Top of Data extracts

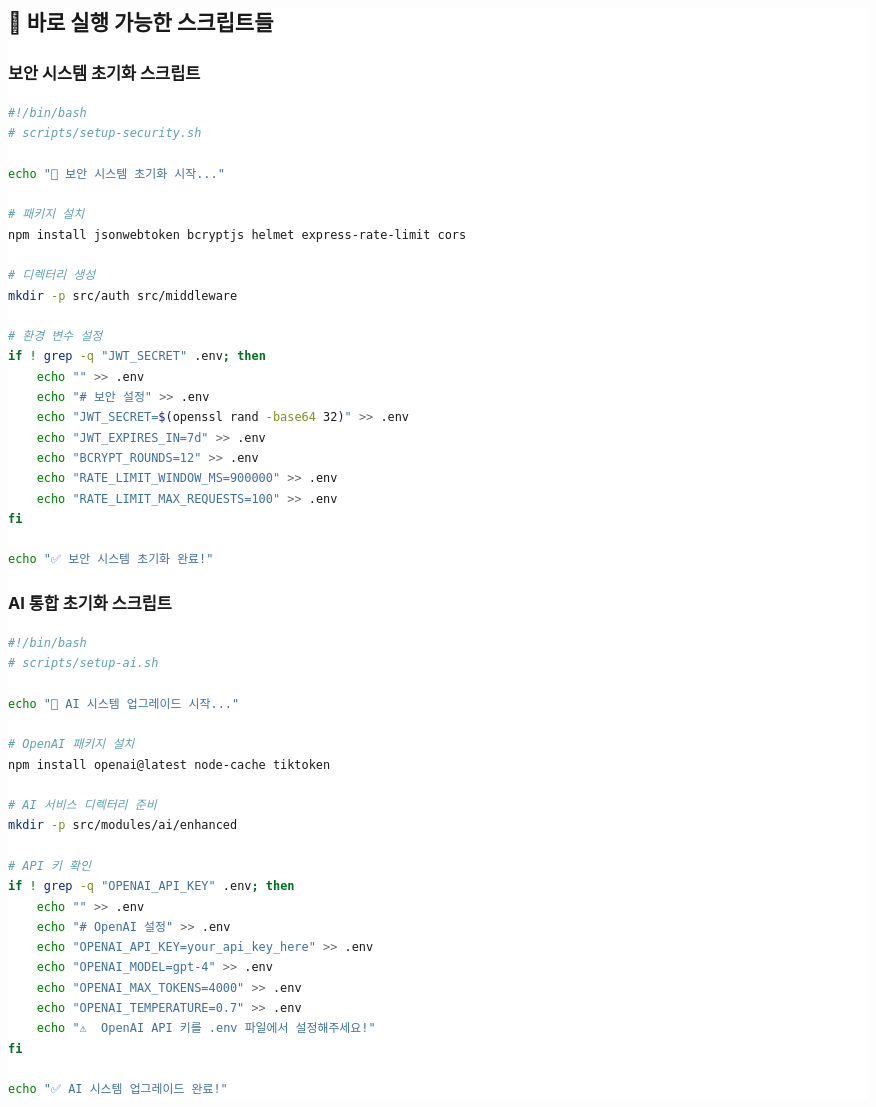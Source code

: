 ## 🔧 바로 실행 가능한 스크립트들

### 보안 시스템 초기화 스크립트
```bash
#!/bin/bash
# scripts/setup-security.sh

echo "🔐 보안 시스템 초기화 시작..."

# 패키지 설치
npm install jsonwebtoken bcryptjs helmet express-rate-limit cors

# 디렉터리 생성
mkdir -p src/auth src/middleware

# 환경 변수 설정
if ! grep -q "JWT_SECRET" .env; then
    echo "" >> .env
    echo "# 보안 설정" >> .env
    echo "JWT_SECRET=$(openssl rand -base64 32)" >> .env
    echo "JWT_EXPIRES_IN=7d" >> .env
    echo "BCRYPT_ROUNDS=12" >> .env
    echo "RATE_LIMIT_WINDOW_MS=900000" >> .env
    echo "RATE_LIMIT_MAX_REQUESTS=100" >> .env
fi

echo "✅ 보안 시스템 초기화 완료!"
```

### AI 통합 초기화 스크립트
```bash
#!/bin/bash
# scripts/setup-ai.sh

echo "🤖 AI 시스템 업그레이드 시작..."

# OpenAI 패키지 설치
npm install openai@latest node-cache tiktoken

# AI 서비스 디렉터리 준비
mkdir -p src/modules/ai/enhanced

# API 키 확인
if ! grep -q "OPENAI_API_KEY" .env; then
    echo "" >> .env
    echo "# OpenAI 설정" >> .env
    echo "OPENAI_API_KEY=your_api_key_here" >> .env
    echo "OPENAI_MODEL=gpt-4" >> .env
    echo "OPENAI_MAX_TOKENS=4000" >> .env
    echo "OPENAI_TEMPERATURE=0.7" >> .env
    echo "⚠️  OpenAI API 키를 .env 파일에서 설정해주세요!"
fi

echo "✅ AI 시스템 업그레이드 완료!"
```
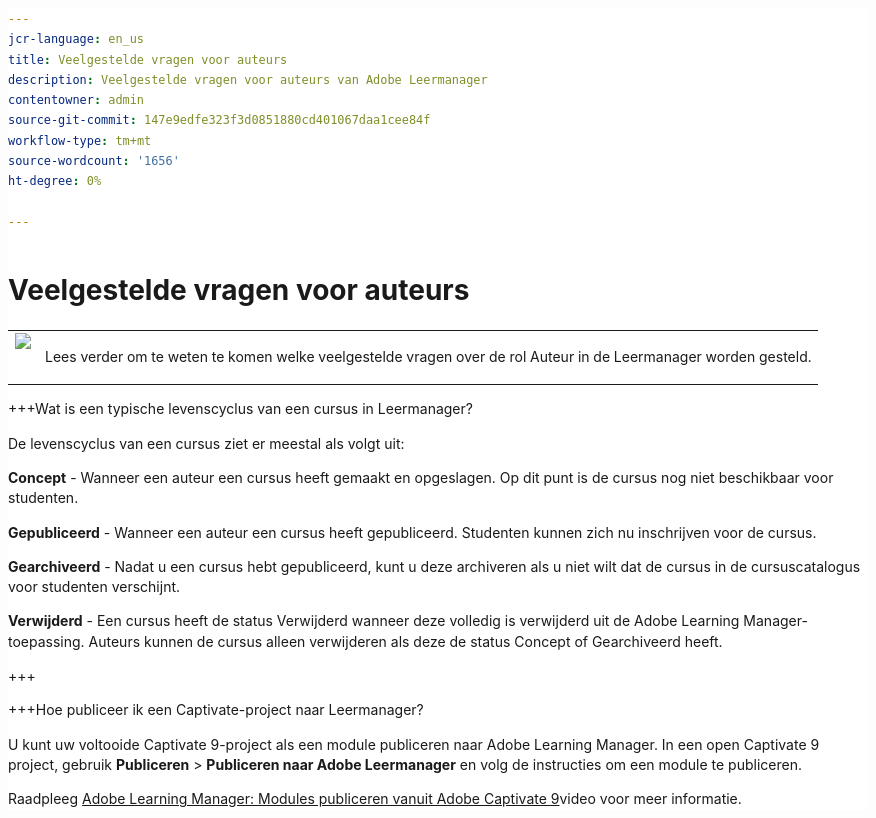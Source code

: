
 ```yaml
---
jcr-language: en_us
title: Veelgestelde vragen voor auteurs
description: Veelgestelde vragen voor auteurs van Adobe Leermanager
contentowner: admin
source-git-commit: 147e9edfe323f3d0851880cd401067daa1cee84f
workflow-type: tm+mt
source-wordcount: '1656'
ht-degree: 0%

---
```




# Veelgestelde vragen voor auteurs

<table>
 <tbody>
  <tr>
   <td><img src="assets/authors2.png"></td>
   <td>
    <p>Lees verder om te weten te komen welke veelgestelde vragen over de rol Auteur in de Leermanager worden gesteld. </p></td>
  </tr>
 </tbody>
</table>

+++Wat is een typische levenscyclus van een cursus in Leermanager?

De levenscyclus van een cursus ziet er meestal als volgt uit:

**Concept** - Wanneer een auteur een cursus heeft gemaakt en opgeslagen. Op dit punt is de cursus nog niet beschikbaar voor studenten.

**Gepubliceerd** - Wanneer een auteur een cursus heeft gepubliceerd. Studenten kunnen zich nu inschrijven voor de cursus.

**Gearchiveerd** - Nadat u een cursus hebt gepubliceerd, kunt u deze archiveren als u niet wilt dat de cursus in de cursuscatalogus voor studenten verschijnt.

**Verwijderd** - Een cursus heeft de status Verwijderd wanneer deze volledig is verwijderd uit de Adobe Learning Manager-toepassing. Auteurs kunnen de cursus alleen verwijderen als deze de status Concept of Gearchiveerd heeft.

+++

+++Hoe publiceer ik een Captivate-project naar Leermanager?

U kunt uw voltooide Captivate 9-project als een module publiceren naar Adobe Learning Manager. In een open Captivate 9 project, gebruik **Publiceren** > **Publiceren naar Adobe Leermanager** en volg de instructies om een module te publiceren.

Raadpleeg  [Adobe Learning Manager: Modules publiceren vanuit Adobe Captivate 9](http://primehelp.adobe.com/publish-modules-from-adobe-captivate9/)video voor meer informatie.
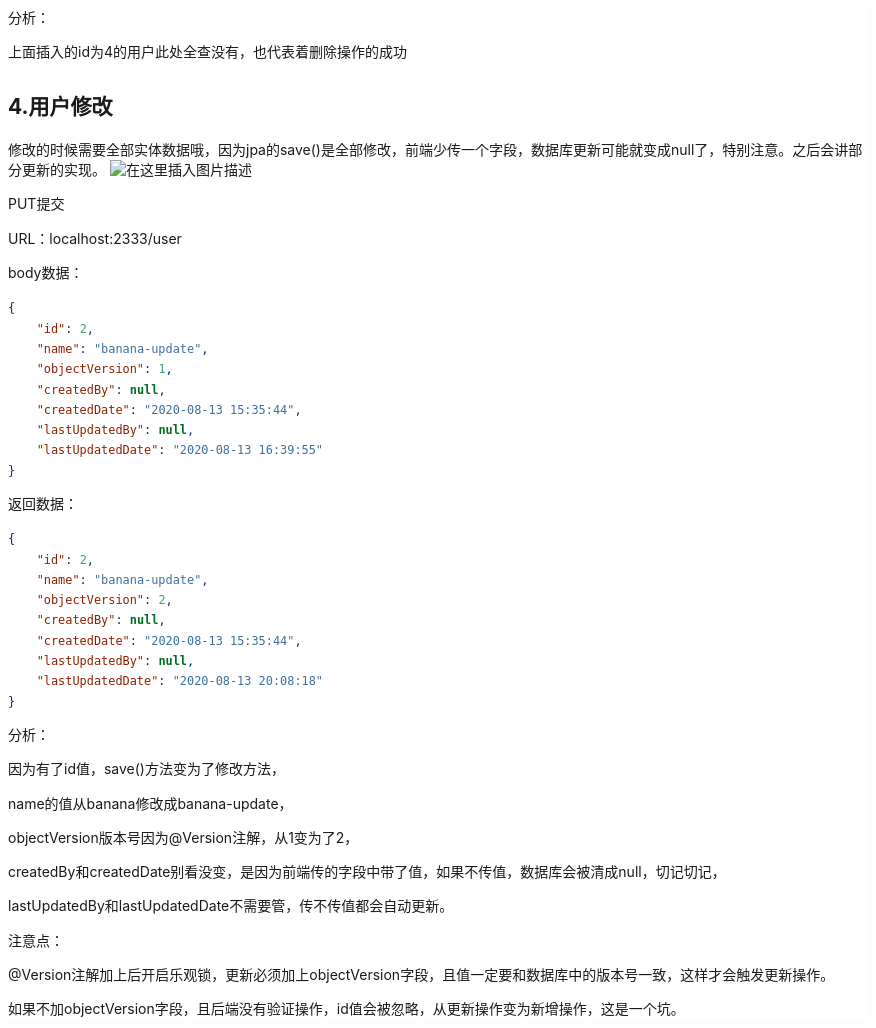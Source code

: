 分析：

上面插入的id为4的用户此处全查没有，也代表着删除操作的成功

## 4.用户修改

修改的时候需要全部实体数据哦，因为jpa的save()是全部修改，前端少传一个字段，数据库更新可能就变成null了，特别注意。之后会讲部分更新的实现。
 ![在这里插入图片描述](https://img-blog.csdnimg.cn/20200813210153883.png?x-oss-process=image/watermark,type_ZmFuZ3poZW5naGVpdGk,shadow_10,text_aHR0cHM6Ly9ibG9nLmNzZG4ubmV0L3FxXzQyNDk1ODQ3,size_16,color_FFFFFF,t_70#)

PUT提交

URL：localhost:2333/user

body数据：

```json
{
    "id": 2,
    "name": "banana-update",
    "objectVersion": 1,
    "createdBy": null,
    "createdDate": "2020-08-13 15:35:44",
    "lastUpdatedBy": null,
    "lastUpdatedDate": "2020-08-13 16:39:55"
}
```

返回数据：

```json
{
    "id": 2,
    "name": "banana-update",
    "objectVersion": 2,
    "createdBy": null,
    "createdDate": "2020-08-13 15:35:44",
    "lastUpdatedBy": null,
    "lastUpdatedDate": "2020-08-13 20:08:18"
}
```

分析：

因为有了id值，save()方法变为了修改方法，

name的值从banana修改成banana-update，

objectVersion版本号因为@Version注解，从1变为了2，

createdBy和createdDate别看没变，是因为前端传的字段中带了值，如果不传值，数据库会被清成null，切记切记，

lastUpdatedBy和lastUpdatedDate不需要管，传不传值都会自动更新。

注意点：

@Version注解加上后开启乐观锁，更新必须加上objectVersion字段，且值一定要和数据库中的版本号一致，这样才会触发更新操作。

如果不加objectVersion字段，且后端没有验证操作，id值会被忽略，从更新操作变为新增操作，这是一个坑。
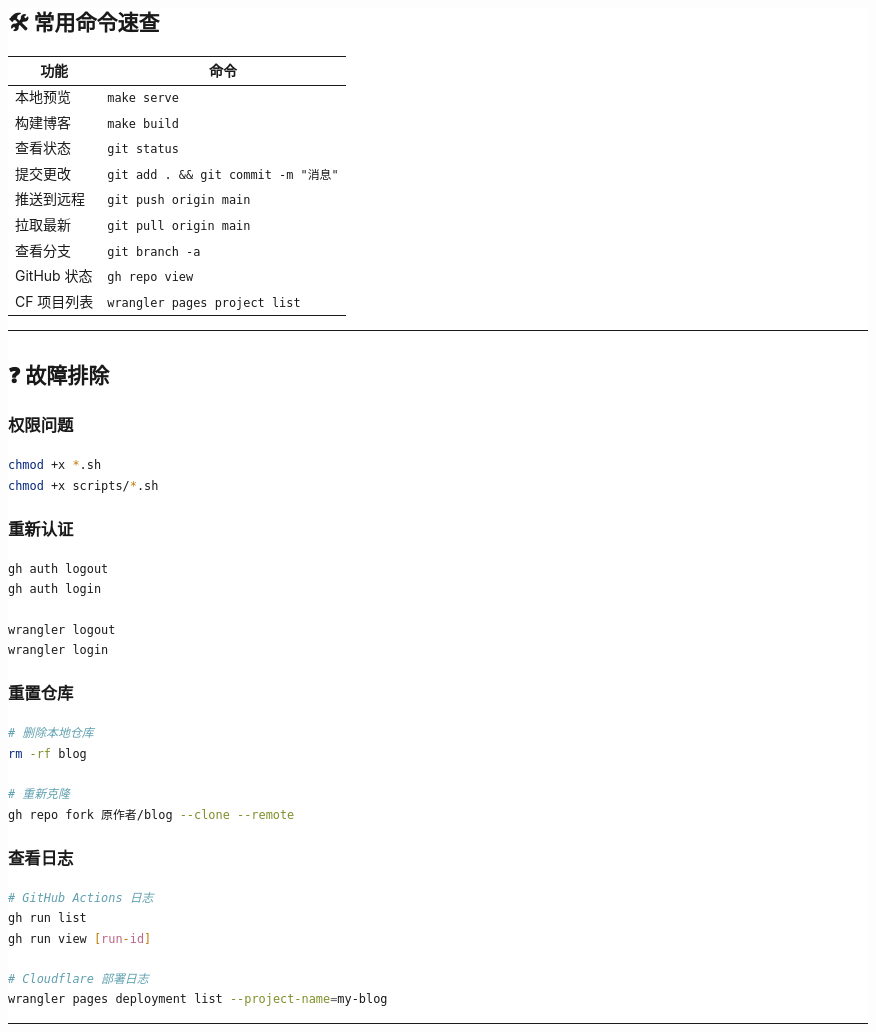 
## 🛠️ 常用命令速查

| 功能 | 命令 |
|------|------|
| 本地预览 | `make serve` |
| 构建博客 | `make build` |
| 查看状态 | `git status` |
| 提交更改 | `git add . && git commit -m "消息"` |
| 推送到远程 | `git push origin main` |
| 拉取最新 | `git pull origin main` |
| 查看分支 | `git branch -a` |
| GitHub 状态 | `gh repo view` |
| CF 项目列表 | `wrangler pages project list` |

---

## ❓ 故障排除

### 权限问题
```bash
chmod +x *.sh
chmod +x scripts/*.sh
```

### 重新认证
```bash
gh auth logout
gh auth login

wrangler logout
wrangler login
```

### 重置仓库
```bash
# 删除本地仓库
rm -rf blog

# 重新克隆
gh repo fork 原作者/blog --clone --remote
```

### 查看日志
```bash
# GitHub Actions 日志
gh run list
gh run view [run-id]

# Cloudflare 部署日志
wrangler pages deployment list --project-name=my-blog
```

---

Bottom of Data extracts

What you have to do - Would you transcribe the listing above line by line, exactly, leaving every picture out?

Written response -
Source code

: ## 🔧 바로 실행 가능한 스크립트들

### 보안 시스템 초기화 스크립트
```bash
#!/bin/bash
# scripts/setup-security.sh

echo "🔐 보안 시스템 초기화 시작..."

# 패키지 설치
npm install jsonwebtoken bcryptjs helmet express-rate-limit cors

# 디렉터리 생성
mkdir -p src/auth src/middleware

# 환경 변수 설정
if ! grep -q "JWT_SECRET" .env; then
    echo "" >> .env
    echo "# 보안 설정" >> .env
    echo "JWT_SECRET=$(openssl rand -base64 32)" >> .env
    echo "JWT_EXPIRES_IN=7d" >> .env
    echo "BCRYPT_ROUNDS=12" >> .env
    echo "RATE_LIMIT_WINDOW_MS=900000" >> .env
    echo "RATE_LIMIT_MAX_REQUESTS=100" >> .env
fi

echo "✅ 보안 시스템 초기화 완료!"
```

### AI 통합 초기화 스크립트
```bash
#!/bin/bash
# scripts/setup-ai.sh

echo "🤖 AI 시스템 업그레이드 시작..."

# OpenAI 패키지 설치
npm install openai@latest node-cache tiktoken

# AI 서비스 디렉터리 준비
mkdir -p src/modules/ai/enhanced

# API 키 확인
if ! grep -q "OPENAI_API_KEY" .env; then
    echo "" >> .env
    echo "# OpenAI 설정" >> .env
    echo "OPENAI_API_KEY=your_api_key_here" >> .env
    echo "OPENAI_MODEL=gpt-4" >> .env
    echo "OPENAI_MAX_TOKENS=4000" >> .env
    echo "OPENAI_TEMPERATURE=0.7" >> .env
    echo "⚠️  OpenAI API 키를 .env 파일에서 설정해주세요!"
fi

echo "✅ AI 시스템 업그레이드 완료!"
```
Source code

:
 ```yaml
---
jcr-language: en_us
title: Veelgestelde vragen voor auteurs
description: Veelgestelde vragen voor auteurs van Adobe Leermanager
contentowner: admin
source-git-commit: 147e9edfe323f3d0851880cd401067daa1cee84f
workflow-type: tm+mt
source-wordcount: '1656'
ht-degree: 0%

---
```




# Veelgestelde vragen voor auteurs

<table>
 <tbody>
  <tr>
   <td><img src="assets/authors2.png"></td>
   <td>
    <p>Lees verder om te weten te komen welke veelgestelde vragen over de rol Auteur in de Leermanager worden gesteld. </p></td>
  </tr>
 </tbody>
</table>

+++Wat is een typische levenscyclus van een cursus in Leermanager?

De levenscyclus van een cursus ziet er meestal als volgt uit:

**Concept** - Wanneer een auteur een cursus heeft gemaakt en opgeslagen. Op dit punt is de cursus nog niet beschikbaar voor studenten.

**Gepubliceerd** - Wanneer een auteur een cursus heeft gepubliceerd. Studenten kunnen zich nu inschrijven voor de cursus.

**Gearchiveerd** - Nadat u een cursus hebt gepubliceerd, kunt u deze archiveren als u niet wilt dat de cursus in de cursuscatalogus voor studenten verschijnt.

**Verwijderd** - Een cursus heeft de status Verwijderd wanneer deze volledig is verwijderd uit de Adobe Learning Manager-toepassing. Auteurs kunnen de cursus alleen verwijderen als deze de status Concept of Gearchiveerd heeft.

+++

+++Hoe publiceer ik een Captivate-project naar Leermanager?

U kunt uw voltooide Captivate 9-project als een module publiceren naar Adobe Learning Manager. In een open Captivate 9 project, gebruik **Publiceren** > **Publiceren naar Adobe Leermanager** en volg de instructies om een module te publiceren.

Raadpleeg  [Adobe Learning Manager: Modules publiceren vanuit Adobe Captivate 9](http://primehelp.adobe.com/publish-modules-from-adobe-captivate9/)video voor meer informatie.
Source code

: 分析：

上面插入的id为4的用户此处全查没有，也代表着删除操作的成功

## 4.用户修改

修改的时候需要全部实体数据哦，因为jpa的save()是全部修改，前端少传一个字段，数据库更新可能就变成null了，特别注意。之后会讲部分更新的实现。
 ![在这里插入图片描述](https://img-blog.csdnimg.cn/20200813210153883.png?x-oss-process=image/watermark,type_ZmFuZ3poZW5naGVpdGk,shadow_10,text_aHR0cHM6Ly9ibG9nLmNzZG4ubmV0L3FxXzQyNDk1ODQ3,size_16,color_FFFFFF,t_70#)

PUT提交

URL：localhost:2333/user

body数据：

```json
{
    "id": 2,
    "name": "banana-update",
    "objectVersion": 1,
    "createdBy": null,
    "createdDate": "2020-08-13 15:35:44",
    "lastUpdatedBy": null,
    "lastUpdatedDate": "2020-08-13 16:39:55"
}
```

返回数据：

```json
{
    "id": 2,
    "name": "banana-update",
    "objectVersion": 2,
    "createdBy": null,
    "createdDate": "2020-08-13 15:35:44",
    "lastUpdatedBy": null,
    "lastUpdatedDate": "2020-08-13 20:08:18"
}
```

分析：

因为有了id值，save()方法变为了修改方法，

name的值从banana修改成banana-update，

objectVersion版本号因为@Version注解，从1变为了2，

createdBy和createdDate别看没变，是因为前端传的字段中带了值，如果不传值，数据库会被清成null，切记切记，

lastUpdatedBy和lastUpdatedDate不需要管，传不传值都会自动更新。

注意点：

@Version注解加上后开启乐观锁，更新必须加上objectVersion字段，且值一定要和数据库中的版本号一致，这样才会触发更新操作。

如果不加objectVersion字段，且后端没有验证操作，id值会被忽略，从更新操作变为新增操作，这是一个坑。
## 🛠️ 常用命令速查

| 功能 | 命令 |
|------|------|
| 本地预览 | `make serve` |
| 构建博客 | `make build` |
| 查看状态 | `git status` |
| 提交更改 | `git add . && git commit -m "消息"` |
| 推送到远程 | `git push origin main` |
| 拉取最新 | `git pull origin main` |
| 查看分支 | `git branch -a` |
| GitHub 状态 | `gh repo view` |
| CF 项目列表 | `wrangler pages project list` |

---

## ❓ 故障排除

### 权限问题
```bash
chmod +x *.sh
chmod +x scripts/*.sh
```

### 重新认证
```bash
gh auth logout
gh auth login

wrangler logout
wrangler login
```

### 重置仓库
```bash
# 删除本地仓库
rm -rf blog

# 重新克隆
gh repo fork 原作者/blog --clone --remote
```

### 查看日志
```bash
# GitHub Actions 日志
gh run list
gh run view [run-id]

# Cloudflare 部署日志
wrangler pages deployment list --project-name=my-blog
```

---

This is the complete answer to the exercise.